● **Study material**
+ + + + + + +

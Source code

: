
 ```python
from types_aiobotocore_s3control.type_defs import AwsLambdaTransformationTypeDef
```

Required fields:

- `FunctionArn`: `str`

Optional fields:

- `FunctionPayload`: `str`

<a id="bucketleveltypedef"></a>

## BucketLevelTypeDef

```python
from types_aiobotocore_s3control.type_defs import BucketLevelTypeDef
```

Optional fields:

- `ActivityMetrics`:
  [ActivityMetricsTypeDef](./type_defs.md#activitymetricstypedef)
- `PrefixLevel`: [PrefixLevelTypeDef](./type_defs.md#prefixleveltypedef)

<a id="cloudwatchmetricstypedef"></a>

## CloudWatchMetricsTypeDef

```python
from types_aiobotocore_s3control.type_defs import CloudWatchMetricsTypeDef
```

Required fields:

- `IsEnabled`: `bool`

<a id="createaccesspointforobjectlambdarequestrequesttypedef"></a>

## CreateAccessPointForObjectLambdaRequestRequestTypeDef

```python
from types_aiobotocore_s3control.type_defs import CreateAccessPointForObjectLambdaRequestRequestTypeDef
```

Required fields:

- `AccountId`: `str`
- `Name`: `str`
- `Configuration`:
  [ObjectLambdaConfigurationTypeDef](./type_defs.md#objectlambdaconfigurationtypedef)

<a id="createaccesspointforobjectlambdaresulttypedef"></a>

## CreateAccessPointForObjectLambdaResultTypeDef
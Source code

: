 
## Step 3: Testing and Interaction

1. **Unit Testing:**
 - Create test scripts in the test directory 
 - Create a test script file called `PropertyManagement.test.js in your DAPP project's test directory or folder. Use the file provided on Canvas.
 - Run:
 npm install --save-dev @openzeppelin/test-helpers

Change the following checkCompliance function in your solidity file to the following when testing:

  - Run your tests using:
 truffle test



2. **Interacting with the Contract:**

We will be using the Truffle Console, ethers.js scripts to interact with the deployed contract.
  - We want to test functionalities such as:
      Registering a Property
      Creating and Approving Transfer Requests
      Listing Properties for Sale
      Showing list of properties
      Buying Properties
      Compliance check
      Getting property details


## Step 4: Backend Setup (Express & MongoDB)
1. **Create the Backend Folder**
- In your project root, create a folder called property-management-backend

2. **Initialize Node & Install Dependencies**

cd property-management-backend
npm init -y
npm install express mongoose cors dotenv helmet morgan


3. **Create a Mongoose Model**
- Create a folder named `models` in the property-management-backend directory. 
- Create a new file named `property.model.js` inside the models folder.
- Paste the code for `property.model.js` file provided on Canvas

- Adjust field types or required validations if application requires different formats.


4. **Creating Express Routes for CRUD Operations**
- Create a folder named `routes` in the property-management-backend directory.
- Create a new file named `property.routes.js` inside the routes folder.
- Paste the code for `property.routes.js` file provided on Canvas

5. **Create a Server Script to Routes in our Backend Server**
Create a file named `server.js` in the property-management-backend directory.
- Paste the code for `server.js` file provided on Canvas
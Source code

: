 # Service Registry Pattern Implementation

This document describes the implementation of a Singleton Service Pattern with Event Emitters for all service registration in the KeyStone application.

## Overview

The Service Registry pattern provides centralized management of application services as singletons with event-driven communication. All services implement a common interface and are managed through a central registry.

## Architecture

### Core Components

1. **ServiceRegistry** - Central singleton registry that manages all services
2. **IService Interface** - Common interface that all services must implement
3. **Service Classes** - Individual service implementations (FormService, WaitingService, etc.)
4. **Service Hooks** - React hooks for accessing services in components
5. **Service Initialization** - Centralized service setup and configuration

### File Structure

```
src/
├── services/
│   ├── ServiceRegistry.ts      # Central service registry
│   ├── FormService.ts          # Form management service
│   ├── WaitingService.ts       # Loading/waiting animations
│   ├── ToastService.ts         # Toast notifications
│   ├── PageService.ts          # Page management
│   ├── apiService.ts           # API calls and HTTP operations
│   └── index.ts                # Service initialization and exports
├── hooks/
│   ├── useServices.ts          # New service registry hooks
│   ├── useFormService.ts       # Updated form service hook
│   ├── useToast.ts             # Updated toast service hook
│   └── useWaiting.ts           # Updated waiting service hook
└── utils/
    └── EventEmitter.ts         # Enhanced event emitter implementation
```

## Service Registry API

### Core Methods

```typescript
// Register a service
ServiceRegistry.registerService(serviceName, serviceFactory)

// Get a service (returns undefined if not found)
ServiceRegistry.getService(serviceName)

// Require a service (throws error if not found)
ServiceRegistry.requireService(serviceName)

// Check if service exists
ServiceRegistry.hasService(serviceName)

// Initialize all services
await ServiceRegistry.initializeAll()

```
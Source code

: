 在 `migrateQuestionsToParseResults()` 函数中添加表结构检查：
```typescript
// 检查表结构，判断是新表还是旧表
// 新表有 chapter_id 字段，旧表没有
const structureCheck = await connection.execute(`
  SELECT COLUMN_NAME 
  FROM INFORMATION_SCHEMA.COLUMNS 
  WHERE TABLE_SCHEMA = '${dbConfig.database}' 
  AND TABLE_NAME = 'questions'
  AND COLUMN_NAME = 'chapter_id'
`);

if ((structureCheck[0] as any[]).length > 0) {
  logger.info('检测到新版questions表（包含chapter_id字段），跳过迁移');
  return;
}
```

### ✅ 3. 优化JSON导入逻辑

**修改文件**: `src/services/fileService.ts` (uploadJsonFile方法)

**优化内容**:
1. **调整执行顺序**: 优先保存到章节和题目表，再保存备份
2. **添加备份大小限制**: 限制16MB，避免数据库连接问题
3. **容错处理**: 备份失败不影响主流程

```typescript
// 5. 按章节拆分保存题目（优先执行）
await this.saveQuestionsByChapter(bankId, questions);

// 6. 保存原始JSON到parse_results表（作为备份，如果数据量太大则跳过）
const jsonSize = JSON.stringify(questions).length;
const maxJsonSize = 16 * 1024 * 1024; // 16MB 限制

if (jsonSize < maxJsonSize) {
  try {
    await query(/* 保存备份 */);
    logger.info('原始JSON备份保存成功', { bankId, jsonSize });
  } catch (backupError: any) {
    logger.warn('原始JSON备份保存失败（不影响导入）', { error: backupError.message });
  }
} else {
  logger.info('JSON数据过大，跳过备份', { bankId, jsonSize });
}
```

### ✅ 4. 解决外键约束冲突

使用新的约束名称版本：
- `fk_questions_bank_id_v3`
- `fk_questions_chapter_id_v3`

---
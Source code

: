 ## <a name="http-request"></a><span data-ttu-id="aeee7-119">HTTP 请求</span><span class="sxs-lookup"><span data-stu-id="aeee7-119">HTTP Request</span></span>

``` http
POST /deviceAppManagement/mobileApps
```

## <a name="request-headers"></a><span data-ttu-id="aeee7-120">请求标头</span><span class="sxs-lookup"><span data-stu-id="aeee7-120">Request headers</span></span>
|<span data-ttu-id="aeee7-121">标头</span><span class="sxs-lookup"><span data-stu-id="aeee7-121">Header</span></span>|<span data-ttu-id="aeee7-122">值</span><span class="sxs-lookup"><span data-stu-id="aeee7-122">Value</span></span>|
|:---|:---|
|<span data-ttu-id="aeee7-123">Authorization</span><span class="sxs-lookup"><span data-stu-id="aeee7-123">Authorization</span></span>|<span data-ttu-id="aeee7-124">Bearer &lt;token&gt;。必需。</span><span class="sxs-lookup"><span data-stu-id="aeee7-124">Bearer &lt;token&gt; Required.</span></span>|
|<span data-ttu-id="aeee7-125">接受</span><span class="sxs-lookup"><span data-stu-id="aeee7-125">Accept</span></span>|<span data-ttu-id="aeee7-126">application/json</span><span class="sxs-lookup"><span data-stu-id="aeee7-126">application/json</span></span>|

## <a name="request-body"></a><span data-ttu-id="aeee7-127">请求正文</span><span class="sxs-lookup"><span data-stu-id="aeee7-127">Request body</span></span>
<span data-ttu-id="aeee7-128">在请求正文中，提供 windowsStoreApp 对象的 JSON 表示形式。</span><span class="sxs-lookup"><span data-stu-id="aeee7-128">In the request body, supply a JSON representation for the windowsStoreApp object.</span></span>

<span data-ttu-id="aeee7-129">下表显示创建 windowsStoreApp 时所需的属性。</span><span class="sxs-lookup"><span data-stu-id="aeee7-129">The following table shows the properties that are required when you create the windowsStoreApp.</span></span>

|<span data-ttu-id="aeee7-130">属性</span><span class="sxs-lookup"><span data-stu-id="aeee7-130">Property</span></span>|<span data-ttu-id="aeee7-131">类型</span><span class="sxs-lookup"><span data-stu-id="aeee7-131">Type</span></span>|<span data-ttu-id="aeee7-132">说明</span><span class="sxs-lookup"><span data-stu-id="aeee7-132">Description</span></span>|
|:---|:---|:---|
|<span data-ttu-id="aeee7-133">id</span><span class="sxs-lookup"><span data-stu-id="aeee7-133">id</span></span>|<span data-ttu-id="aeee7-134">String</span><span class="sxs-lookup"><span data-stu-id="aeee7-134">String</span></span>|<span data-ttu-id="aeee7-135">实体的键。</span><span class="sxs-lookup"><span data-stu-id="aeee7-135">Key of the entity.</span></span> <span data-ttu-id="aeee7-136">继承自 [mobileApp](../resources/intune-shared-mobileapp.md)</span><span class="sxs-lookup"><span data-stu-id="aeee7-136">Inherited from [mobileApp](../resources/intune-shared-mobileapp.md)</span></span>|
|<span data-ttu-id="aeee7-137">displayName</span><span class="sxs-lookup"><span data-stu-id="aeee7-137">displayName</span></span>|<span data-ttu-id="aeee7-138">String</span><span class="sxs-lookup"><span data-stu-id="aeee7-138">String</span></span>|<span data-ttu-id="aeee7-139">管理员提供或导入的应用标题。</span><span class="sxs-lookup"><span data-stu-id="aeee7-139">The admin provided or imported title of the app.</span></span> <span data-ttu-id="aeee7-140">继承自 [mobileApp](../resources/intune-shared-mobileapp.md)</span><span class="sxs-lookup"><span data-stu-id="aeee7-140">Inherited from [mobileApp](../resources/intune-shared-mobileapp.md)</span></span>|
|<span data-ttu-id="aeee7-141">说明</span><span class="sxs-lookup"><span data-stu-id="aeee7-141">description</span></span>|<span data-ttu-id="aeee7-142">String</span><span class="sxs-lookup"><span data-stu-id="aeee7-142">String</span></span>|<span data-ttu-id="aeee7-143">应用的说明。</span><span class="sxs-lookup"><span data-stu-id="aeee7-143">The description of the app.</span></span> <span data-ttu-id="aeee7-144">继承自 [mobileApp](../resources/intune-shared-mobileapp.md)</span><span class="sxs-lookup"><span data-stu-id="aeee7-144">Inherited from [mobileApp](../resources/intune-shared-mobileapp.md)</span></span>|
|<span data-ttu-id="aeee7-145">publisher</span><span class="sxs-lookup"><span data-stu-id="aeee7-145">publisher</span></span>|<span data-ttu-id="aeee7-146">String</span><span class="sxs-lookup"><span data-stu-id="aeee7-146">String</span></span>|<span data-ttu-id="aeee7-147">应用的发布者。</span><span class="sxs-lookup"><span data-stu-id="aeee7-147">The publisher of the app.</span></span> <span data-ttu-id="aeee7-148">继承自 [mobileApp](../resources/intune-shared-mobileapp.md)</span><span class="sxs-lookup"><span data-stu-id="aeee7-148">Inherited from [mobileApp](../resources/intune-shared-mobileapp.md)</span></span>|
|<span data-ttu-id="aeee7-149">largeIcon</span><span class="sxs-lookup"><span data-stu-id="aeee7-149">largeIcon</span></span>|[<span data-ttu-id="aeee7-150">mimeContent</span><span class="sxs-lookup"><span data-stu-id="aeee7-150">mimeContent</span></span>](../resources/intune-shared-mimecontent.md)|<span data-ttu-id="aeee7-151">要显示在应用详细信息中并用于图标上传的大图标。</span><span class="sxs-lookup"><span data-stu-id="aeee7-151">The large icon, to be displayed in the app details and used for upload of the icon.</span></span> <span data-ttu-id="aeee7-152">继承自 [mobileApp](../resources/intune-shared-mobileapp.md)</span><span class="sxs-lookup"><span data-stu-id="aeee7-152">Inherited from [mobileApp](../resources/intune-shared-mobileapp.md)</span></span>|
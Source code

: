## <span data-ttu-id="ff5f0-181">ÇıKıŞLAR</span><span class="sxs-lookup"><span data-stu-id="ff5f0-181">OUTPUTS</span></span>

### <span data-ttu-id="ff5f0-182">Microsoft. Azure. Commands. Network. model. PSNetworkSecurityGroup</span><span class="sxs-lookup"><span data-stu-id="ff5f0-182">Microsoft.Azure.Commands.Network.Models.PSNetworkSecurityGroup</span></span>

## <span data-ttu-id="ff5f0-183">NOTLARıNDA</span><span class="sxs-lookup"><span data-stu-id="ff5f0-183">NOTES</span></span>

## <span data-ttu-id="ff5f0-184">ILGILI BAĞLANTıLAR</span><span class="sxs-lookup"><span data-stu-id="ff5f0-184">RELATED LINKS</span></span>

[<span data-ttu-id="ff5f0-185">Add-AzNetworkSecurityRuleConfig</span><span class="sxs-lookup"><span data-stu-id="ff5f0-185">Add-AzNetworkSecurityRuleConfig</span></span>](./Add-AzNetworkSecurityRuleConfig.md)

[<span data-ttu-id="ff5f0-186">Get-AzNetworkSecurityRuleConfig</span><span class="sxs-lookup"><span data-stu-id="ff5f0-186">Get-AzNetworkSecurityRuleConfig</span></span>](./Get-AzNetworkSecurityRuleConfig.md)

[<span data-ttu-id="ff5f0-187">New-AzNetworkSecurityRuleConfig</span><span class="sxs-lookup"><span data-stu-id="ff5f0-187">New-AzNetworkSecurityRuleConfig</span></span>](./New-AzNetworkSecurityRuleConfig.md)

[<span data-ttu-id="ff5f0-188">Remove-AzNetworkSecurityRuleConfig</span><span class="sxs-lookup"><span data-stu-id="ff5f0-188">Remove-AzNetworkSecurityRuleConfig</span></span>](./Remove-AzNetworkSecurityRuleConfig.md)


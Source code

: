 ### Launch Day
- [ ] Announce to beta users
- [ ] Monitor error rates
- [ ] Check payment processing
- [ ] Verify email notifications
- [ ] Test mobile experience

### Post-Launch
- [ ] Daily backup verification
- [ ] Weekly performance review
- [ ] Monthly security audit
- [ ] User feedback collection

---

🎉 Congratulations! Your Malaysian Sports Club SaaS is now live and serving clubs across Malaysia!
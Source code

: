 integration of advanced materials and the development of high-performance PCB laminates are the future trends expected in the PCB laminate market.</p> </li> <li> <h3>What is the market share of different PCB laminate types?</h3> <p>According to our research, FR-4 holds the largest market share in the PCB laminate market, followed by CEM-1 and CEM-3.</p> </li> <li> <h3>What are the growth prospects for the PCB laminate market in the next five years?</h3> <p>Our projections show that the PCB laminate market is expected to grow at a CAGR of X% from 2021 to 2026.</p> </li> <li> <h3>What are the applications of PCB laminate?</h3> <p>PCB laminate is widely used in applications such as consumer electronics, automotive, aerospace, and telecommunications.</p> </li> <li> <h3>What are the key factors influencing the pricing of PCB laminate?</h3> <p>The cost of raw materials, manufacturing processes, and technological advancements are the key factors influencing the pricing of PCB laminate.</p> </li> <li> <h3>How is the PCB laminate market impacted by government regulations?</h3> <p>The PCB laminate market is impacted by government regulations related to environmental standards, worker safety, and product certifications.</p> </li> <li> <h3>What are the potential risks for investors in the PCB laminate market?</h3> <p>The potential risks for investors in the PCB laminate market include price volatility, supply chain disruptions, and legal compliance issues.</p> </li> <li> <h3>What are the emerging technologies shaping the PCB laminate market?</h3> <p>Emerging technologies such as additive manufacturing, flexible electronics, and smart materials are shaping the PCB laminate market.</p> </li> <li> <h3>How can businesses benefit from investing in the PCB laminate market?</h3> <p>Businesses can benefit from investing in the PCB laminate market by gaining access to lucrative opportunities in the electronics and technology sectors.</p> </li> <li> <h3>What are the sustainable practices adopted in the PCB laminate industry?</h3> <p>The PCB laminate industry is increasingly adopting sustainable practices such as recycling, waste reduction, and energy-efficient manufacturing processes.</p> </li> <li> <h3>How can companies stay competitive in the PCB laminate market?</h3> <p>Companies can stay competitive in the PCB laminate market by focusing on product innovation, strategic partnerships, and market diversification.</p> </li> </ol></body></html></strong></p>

+ + + + + + +

● **Task goal**
Return, line for line and unchanged, the data from its first line through the line containing "We will be using".

● **Worked solution**
Source code

:
 ```python
from types_aiobotocore_s3control.type_defs import AwsLambdaTransformationTypeDef
```

Required fields:

- `FunctionArn`: `str`

Optional fields:

- `FunctionPayload`: `str`

<a id="bucketleveltypedef"></a>

## BucketLevelTypeDef

```python
from types_aiobotocore_s3control.type_defs import BucketLevelTypeDef
```

Optional fields:

- `ActivityMetrics`:
  [ActivityMetricsTypeDef](./type_defs.md#activitymetricstypedef)
- `PrefixLevel`: [PrefixLevelTypeDef](./type_defs.md#prefixleveltypedef)

<a id="cloudwatchmetricstypedef"></a>

## CloudWatchMetricsTypeDef

```python
from types_aiobotocore_s3control.type_defs import CloudWatchMetricsTypeDef
```

Required fields:

- `IsEnabled`: `bool`

<a id="createaccesspointforobjectlambdarequestrequesttypedef"></a>

## CreateAccessPointForObjectLambdaRequestRequestTypeDef

```python
from types_aiobotocore_s3control.type_defs import CreateAccessPointForObjectLambdaRequestRequestTypeDef
```

Required fields:

- `AccountId`: `str`
- `Name`: `str`
- `Configuration`:
  [ObjectLambdaConfigurationTypeDef](./type_defs.md#objectlambdaconfigurationtypedef)

<a id="createaccesspointforobjectlambdaresulttypedef"></a>

## CreateAccessPointForObjectLambdaResultTypeDef
Source code

: 
## Step 3: Testing and Interaction

1. **Unit Testing:**
 - Create test scripts in the test directory 
 - Create a test script file called `PropertyManagement.test.js in your DAPP project's test directory or folder. Use the file provided on Canvas.
 - Run:
 npm install --save-dev @openzeppelin/test-helpers

Change the following checkCompliance function in your solidity file to the following when testing:

  - Run your tests using:
 truffle test



2. **Interacting with the Contract:**

We will be using the Truffle Console, ethers.js scripts to interact with the deployed contract.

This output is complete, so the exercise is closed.